### How to complete this task
In the entries below, find the line with "seems interested in" and the line with "ಬೇಕಾಗು-ತ್ತದೆ"; give again those lines and every line between them, exactly.

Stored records

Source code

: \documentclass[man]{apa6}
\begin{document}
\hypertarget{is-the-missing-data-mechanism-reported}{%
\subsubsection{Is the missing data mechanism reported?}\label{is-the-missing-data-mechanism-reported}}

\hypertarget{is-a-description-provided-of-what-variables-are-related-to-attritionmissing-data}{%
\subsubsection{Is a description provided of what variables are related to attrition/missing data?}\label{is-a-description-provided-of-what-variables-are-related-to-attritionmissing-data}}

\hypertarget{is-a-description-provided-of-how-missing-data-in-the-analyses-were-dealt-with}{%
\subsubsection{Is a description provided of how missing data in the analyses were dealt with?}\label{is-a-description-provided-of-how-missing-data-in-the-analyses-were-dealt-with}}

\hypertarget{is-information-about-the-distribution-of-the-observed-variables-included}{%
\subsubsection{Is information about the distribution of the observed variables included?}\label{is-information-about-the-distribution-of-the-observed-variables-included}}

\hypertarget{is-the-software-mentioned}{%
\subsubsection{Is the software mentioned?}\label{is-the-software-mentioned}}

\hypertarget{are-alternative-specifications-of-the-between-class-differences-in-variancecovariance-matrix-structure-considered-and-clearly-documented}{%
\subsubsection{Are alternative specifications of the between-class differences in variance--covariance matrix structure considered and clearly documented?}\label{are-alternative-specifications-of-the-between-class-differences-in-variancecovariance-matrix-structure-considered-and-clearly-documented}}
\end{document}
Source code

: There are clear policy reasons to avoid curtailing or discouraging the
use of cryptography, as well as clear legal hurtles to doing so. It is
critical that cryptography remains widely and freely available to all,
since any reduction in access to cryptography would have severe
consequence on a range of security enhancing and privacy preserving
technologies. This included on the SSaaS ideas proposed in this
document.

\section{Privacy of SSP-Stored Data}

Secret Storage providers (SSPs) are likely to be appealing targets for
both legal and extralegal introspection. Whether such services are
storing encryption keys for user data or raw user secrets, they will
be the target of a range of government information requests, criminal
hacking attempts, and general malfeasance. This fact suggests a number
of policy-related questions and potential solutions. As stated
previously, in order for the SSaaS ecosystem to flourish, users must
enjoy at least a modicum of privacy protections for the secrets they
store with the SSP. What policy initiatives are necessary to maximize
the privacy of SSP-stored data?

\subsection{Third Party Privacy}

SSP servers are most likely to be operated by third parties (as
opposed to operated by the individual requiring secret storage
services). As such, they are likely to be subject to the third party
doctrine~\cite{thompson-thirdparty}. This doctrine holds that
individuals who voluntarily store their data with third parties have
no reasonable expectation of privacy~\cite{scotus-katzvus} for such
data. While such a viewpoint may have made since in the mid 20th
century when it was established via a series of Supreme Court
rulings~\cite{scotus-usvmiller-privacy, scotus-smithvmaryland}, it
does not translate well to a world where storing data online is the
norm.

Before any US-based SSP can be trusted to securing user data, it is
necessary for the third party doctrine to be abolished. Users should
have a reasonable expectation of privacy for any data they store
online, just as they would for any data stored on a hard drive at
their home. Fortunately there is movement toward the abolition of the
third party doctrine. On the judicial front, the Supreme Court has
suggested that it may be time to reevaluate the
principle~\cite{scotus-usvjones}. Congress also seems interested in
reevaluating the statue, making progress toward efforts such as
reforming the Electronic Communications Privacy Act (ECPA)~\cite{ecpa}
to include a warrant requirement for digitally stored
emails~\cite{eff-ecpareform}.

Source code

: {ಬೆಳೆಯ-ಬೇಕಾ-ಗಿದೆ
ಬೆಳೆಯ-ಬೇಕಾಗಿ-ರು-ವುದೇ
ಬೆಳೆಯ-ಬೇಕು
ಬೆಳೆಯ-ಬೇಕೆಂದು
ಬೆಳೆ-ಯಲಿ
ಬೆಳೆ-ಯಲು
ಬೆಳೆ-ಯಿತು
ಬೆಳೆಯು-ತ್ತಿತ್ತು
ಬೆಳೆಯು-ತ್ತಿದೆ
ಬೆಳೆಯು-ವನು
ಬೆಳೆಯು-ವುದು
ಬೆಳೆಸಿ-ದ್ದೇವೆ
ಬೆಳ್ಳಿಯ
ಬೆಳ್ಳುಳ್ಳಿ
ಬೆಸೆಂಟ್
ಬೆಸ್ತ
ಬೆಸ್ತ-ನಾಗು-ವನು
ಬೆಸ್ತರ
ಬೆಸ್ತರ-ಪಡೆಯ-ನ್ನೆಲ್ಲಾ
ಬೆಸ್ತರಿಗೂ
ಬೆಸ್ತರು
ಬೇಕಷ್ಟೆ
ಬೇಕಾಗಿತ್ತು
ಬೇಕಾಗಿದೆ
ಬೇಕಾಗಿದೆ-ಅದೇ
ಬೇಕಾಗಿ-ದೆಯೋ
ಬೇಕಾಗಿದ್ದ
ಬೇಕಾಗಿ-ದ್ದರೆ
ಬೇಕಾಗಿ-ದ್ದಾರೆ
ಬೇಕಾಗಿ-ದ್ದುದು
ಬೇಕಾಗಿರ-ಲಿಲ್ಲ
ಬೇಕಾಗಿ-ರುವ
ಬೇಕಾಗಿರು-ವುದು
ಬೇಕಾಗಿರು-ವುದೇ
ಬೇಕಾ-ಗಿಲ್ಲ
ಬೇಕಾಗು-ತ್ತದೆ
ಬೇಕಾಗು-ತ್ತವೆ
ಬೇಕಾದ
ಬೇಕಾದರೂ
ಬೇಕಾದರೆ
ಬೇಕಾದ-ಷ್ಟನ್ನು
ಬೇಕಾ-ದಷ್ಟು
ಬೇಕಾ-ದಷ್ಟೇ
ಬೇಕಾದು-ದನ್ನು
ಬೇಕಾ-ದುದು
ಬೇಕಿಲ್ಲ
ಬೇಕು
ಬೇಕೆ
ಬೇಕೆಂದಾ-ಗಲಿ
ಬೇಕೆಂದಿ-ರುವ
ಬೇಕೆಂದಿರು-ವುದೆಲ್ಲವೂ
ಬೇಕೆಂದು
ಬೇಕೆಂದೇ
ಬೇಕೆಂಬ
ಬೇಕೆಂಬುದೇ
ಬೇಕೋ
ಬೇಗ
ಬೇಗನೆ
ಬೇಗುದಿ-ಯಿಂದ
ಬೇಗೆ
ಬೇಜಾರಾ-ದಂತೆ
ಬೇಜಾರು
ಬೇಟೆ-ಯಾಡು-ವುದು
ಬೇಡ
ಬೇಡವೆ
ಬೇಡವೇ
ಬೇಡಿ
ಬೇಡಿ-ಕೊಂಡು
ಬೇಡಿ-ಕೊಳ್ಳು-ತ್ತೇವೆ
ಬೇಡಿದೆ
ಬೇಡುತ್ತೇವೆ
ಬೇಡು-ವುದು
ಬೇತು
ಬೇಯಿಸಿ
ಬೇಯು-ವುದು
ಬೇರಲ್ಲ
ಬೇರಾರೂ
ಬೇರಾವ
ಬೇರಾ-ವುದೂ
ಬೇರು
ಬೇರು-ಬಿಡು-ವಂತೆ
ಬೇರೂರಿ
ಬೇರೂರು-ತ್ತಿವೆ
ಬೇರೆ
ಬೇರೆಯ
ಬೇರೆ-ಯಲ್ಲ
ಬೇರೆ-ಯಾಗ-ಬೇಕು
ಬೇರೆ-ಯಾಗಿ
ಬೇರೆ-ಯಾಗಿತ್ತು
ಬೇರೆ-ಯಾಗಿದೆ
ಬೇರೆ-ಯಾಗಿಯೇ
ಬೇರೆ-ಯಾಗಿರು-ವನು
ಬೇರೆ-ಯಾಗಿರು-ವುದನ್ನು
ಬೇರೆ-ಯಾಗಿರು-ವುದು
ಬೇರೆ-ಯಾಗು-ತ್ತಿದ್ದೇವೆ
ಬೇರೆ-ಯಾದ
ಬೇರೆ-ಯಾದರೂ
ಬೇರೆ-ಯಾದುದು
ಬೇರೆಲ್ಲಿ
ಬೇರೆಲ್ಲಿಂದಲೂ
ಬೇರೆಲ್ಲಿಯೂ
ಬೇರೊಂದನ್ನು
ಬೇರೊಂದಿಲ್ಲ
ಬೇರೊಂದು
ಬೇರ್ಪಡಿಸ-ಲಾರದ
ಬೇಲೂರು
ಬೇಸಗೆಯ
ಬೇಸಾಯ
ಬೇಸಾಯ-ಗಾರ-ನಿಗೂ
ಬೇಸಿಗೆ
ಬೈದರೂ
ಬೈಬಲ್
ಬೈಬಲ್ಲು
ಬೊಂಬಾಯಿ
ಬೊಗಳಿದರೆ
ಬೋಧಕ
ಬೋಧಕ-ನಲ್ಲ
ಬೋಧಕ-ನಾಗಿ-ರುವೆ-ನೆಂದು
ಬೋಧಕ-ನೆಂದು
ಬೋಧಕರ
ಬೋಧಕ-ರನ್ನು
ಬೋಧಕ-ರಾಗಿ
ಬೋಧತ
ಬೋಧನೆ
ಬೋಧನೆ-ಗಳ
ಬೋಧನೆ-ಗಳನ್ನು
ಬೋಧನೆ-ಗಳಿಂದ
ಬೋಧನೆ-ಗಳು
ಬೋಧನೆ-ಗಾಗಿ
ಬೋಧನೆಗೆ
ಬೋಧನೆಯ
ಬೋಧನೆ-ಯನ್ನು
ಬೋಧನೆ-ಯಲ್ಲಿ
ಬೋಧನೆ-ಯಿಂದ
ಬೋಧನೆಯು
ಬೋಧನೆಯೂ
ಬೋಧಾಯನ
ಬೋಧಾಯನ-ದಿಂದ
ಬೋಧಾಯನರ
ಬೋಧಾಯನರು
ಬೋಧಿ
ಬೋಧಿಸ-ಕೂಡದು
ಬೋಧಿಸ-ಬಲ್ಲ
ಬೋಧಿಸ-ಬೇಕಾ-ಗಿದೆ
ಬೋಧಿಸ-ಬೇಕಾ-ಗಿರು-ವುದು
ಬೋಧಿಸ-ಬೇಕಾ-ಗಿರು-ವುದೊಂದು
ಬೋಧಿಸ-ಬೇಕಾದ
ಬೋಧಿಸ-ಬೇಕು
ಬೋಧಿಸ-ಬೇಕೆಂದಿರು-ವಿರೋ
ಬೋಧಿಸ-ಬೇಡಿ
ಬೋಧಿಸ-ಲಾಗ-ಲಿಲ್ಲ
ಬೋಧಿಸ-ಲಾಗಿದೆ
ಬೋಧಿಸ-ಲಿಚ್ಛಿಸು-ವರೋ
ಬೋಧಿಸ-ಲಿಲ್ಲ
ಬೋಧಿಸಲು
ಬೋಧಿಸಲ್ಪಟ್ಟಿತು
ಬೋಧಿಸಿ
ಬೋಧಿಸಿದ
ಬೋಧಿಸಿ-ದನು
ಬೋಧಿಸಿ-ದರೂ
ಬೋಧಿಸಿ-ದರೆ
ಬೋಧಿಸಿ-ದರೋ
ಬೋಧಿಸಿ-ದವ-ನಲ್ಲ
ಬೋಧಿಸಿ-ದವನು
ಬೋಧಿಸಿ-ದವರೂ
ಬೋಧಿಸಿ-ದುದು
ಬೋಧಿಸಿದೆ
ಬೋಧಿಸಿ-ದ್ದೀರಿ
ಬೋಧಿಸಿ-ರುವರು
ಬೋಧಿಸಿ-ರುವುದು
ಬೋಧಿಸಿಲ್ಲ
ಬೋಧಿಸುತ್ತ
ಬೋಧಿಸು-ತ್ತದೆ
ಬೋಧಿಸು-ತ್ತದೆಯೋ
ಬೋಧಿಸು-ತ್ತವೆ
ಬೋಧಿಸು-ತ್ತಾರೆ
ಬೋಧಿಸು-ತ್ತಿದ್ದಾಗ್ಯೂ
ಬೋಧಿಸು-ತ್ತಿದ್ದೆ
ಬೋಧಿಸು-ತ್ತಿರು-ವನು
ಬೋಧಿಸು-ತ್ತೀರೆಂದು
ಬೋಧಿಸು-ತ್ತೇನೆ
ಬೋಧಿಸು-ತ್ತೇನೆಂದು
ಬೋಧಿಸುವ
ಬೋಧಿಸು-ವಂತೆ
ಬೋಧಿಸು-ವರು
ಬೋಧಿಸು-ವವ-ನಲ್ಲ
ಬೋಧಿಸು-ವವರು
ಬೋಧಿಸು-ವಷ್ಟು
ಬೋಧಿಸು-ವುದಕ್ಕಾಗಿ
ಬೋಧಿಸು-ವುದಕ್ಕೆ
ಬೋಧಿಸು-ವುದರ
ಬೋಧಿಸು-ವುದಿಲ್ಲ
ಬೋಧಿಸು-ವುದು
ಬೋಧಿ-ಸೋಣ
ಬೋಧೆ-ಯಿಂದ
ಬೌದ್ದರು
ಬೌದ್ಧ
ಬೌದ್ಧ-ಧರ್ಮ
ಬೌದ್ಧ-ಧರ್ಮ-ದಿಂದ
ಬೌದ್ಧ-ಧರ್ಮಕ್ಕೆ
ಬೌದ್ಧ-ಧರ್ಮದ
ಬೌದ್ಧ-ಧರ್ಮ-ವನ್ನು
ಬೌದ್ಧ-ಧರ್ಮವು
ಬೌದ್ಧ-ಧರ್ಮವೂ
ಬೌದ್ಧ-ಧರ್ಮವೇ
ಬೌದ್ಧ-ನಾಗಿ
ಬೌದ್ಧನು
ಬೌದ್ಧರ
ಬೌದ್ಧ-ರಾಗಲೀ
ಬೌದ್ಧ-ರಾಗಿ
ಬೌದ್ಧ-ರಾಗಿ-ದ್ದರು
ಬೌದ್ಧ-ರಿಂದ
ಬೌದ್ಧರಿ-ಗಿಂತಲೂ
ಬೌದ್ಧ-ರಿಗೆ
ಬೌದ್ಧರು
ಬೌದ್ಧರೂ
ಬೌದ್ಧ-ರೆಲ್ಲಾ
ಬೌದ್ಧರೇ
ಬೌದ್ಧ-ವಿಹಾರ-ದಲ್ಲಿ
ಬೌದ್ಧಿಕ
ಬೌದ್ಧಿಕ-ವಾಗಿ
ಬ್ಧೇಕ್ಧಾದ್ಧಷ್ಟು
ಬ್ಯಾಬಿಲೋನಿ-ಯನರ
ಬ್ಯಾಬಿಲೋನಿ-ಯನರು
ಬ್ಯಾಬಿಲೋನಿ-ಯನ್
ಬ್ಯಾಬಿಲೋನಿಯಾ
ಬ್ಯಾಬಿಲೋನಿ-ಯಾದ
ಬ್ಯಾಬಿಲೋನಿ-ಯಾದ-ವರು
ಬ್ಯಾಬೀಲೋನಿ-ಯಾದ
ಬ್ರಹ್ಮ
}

### Task output
principle~\cite{scotus-usvjones}. Congress also seems interested in
reevaluating the statue, making progress toward efforts such as
reforming the Electronic Communications Privacy Act (ECPA)~\cite{ecpa}
to include a warrant requirement for digitally stored
emails~\cite{eff-ecpareform}.

Source code

: {ಬೆಳೆಯ-ಬೇಕಾ-ಗಿದೆ
ಬೆಳೆಯ-ಬೇಕಾಗಿ-ರು-ವುದೇ
ಬೆಳೆಯ-ಬೇಕು
ಬೆಳೆಯ-ಬೇಕೆಂದು
ಬೆಳೆ-ಯಲಿ
ಬೆಳೆ-ಯಲು
ಬೆಳೆ-ಯಿತು
ಬೆಳೆಯು-ತ್ತಿತ್ತು
ಬೆಳೆಯು-ತ್ತಿದೆ
ಬೆಳೆಯು-ವನು
ಬೆಳೆಯು-ವುದು
ಬೆಳೆಸಿ-ದ್ದೇವೆ
ಬೆಳ್ಳಿಯ
ಬೆಳ್ಳುಳ್ಳಿ
ಬೆಸೆಂಟ್
ಬೆಸ್ತ
ಬೆಸ್ತ-ನಾಗು-ವನು
ಬೆಸ್ತರ
ಬೆಸ್ತರ-ಪಡೆಯ-ನ್ನೆಲ್ಲಾ
ಬೆಸ್ತರಿಗೂ
ಬೆಸ್ತರು
ಬೇಕಷ್ಟೆ
ಬೇಕಾಗಿತ್ತು
ಬೇಕಾಗಿದೆ
ಬೇಕಾಗಿದೆ-ಅದೇ
ಬೇಕಾಗಿ-ದೆಯೋ
ಬೇಕಾಗಿದ್ದ
ಬೇಕಾಗಿ-ದ್ದರೆ
ಬೇಕಾಗಿ-ದ್ದಾರೆ
ಬೇಕಾಗಿ-ದ್ದುದು
ಬೇಕಾಗಿರ-ಲಿಲ್ಲ
ಬೇಕಾಗಿ-ರುವ
ಬೇಕಾಗಿರು-ವುದು
ಬೇಕಾಗಿರು-ವುದೇ
ಬೇಕಾ-ಗಿಲ್ಲ
ಬೇಕಾಗು-ತ್ತದೆ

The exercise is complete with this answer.